Today celebrates something I do far too much of.

It’s World Thinking Day, and while the focus this year is on poverty and hunger, sadly, most of us will go about our daily life bogged down by the usual thoughts about bills, mortgages, relationships and trying to remember whether we need more oven chips for tonight’s tea.

What I’d like to achieve on World Thinking Day is not to think at all, or to think only of nice things. I’m guilty of thinking too deeply about not-so-nice things, working myself up into a frenzy over the same old worries.

Do my friends really like me, do people talk about me behind my back, why don’t my parents listen to my side of an argument over that of my siblings, will our house fall down if we don’t tackle the damp patch?

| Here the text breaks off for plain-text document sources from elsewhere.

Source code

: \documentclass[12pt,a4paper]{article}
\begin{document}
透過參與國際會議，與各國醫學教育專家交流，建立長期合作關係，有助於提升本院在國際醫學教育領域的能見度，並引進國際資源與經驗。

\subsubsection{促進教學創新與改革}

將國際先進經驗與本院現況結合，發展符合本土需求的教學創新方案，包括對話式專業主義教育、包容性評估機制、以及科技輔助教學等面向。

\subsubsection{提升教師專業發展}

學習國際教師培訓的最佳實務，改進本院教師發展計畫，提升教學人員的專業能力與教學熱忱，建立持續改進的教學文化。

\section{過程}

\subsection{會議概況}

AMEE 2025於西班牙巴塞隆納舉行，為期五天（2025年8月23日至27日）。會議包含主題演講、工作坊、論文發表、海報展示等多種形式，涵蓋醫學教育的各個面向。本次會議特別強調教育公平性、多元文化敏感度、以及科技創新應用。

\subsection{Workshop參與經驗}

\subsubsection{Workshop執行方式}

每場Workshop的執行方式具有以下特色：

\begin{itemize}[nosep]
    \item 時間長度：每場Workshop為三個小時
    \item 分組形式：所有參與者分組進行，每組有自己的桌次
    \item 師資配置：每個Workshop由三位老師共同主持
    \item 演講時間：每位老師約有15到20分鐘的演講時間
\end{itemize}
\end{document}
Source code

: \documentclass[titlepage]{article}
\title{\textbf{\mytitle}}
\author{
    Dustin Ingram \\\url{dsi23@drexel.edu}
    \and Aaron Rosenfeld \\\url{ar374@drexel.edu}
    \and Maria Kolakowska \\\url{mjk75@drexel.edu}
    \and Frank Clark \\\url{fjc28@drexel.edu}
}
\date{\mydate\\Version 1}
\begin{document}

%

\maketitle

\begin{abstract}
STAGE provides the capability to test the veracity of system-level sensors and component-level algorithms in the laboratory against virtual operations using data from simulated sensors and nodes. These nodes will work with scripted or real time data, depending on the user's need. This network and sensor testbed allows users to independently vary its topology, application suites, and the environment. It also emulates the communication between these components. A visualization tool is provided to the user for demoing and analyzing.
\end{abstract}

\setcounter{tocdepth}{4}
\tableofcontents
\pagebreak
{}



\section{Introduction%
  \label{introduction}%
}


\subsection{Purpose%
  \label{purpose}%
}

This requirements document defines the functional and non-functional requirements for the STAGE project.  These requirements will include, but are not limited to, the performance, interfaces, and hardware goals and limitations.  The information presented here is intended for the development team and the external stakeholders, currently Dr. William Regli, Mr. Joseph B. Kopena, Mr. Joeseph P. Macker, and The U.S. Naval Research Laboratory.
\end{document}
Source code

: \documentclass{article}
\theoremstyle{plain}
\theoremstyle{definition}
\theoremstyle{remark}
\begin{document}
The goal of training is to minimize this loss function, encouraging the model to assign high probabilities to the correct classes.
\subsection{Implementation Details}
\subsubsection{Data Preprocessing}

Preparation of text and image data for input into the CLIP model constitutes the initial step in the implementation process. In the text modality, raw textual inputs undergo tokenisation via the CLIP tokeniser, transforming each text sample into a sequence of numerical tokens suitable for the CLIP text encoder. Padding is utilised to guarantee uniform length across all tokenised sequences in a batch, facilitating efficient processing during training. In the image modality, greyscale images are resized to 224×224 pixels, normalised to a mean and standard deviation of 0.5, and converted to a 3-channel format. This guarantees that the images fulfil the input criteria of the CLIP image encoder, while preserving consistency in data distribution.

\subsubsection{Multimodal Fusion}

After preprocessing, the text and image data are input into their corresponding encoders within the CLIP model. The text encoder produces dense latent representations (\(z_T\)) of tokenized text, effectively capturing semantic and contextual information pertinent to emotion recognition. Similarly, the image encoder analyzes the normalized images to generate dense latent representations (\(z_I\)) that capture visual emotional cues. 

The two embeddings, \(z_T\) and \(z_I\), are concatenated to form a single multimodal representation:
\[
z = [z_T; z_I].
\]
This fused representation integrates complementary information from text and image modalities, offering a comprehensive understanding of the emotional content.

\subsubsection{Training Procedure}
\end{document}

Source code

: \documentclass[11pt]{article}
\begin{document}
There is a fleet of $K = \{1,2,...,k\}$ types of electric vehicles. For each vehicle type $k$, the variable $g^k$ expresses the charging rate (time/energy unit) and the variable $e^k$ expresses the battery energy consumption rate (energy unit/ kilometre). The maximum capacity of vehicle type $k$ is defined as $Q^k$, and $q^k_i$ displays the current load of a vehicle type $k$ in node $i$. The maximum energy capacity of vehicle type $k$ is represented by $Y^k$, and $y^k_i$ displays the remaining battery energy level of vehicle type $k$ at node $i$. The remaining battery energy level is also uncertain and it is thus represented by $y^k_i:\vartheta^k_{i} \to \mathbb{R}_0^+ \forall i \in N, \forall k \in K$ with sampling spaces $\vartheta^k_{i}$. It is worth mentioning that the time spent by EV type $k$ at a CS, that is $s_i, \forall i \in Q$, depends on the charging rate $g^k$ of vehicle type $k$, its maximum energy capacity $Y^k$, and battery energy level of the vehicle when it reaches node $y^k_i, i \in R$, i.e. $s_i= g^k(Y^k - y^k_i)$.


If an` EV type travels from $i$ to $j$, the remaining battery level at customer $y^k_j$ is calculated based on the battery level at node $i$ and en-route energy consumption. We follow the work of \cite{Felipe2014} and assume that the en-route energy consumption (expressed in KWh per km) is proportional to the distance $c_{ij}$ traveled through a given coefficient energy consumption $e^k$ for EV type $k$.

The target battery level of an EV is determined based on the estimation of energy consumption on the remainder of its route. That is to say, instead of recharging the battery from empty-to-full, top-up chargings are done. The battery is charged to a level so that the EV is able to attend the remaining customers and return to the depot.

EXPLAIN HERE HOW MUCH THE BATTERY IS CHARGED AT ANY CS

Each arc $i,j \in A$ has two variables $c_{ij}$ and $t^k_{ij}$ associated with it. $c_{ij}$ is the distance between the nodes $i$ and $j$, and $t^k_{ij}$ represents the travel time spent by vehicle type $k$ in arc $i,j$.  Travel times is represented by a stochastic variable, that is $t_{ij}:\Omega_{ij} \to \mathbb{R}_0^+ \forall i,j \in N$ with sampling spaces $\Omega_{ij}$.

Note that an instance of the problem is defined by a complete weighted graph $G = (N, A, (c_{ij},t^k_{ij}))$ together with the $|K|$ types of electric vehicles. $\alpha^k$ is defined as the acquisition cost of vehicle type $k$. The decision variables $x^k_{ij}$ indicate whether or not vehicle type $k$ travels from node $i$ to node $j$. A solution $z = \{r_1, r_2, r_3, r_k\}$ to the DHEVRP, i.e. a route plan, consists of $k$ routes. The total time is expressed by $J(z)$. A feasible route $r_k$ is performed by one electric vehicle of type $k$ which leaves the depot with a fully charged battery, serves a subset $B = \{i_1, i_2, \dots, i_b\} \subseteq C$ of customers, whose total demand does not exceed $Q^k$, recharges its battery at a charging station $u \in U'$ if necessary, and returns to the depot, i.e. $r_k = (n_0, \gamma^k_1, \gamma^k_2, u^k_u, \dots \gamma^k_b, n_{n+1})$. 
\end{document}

Many of my thoughts are similar to those I had when I was a teenager. I thought I’d grow out of being concerned by what people think of me, but, despite having a busy life and a family to fill my head, I still fret about it.

World Thinking Day was introduced by Girl Guides and Girl Scouts, with a different, worthy, focus every year.

I promise to devote a few minutes thought to poverty and hunger, but for me, today will revolve around positive thinking. As Morecambe and Wise used to say, it’s the thing to try when things look black. Not that my life is doom-laden, but I would like to put a positive spin on things to boost my spirits.

My friends must surely like me or we wouldn’t meet up so regularly; I’ll never come out smelling of roses in any disagreement with my siblings, so what’s the point in stressing about it; and the damp isn’t that much of a problem – seeing Haiti on the news I shouldn’t complain. But thinking along those lines isn’t easy.

People suggest meditation and yoga as an aid to more positive thought.

But I find that lying on a mat with soft music playing gives rise to even deeper contemplation of my troubles.

I’m full of admiration for Plato, spending all day and every day mulling things over. I’d be driven mad. And it’s very antisocial. I wonder how many of his mates told him to ‘get a life’.

People say that by thinking positively good things will happen. So, today I am going to put that to the test. I’m going to banish all negative thoughts. I’m going to mentally file them away under ‘trash’.

And then, tomorrow, no doubt my brain will press the retrieve button and they’ll all come rushing back to overwhelm me.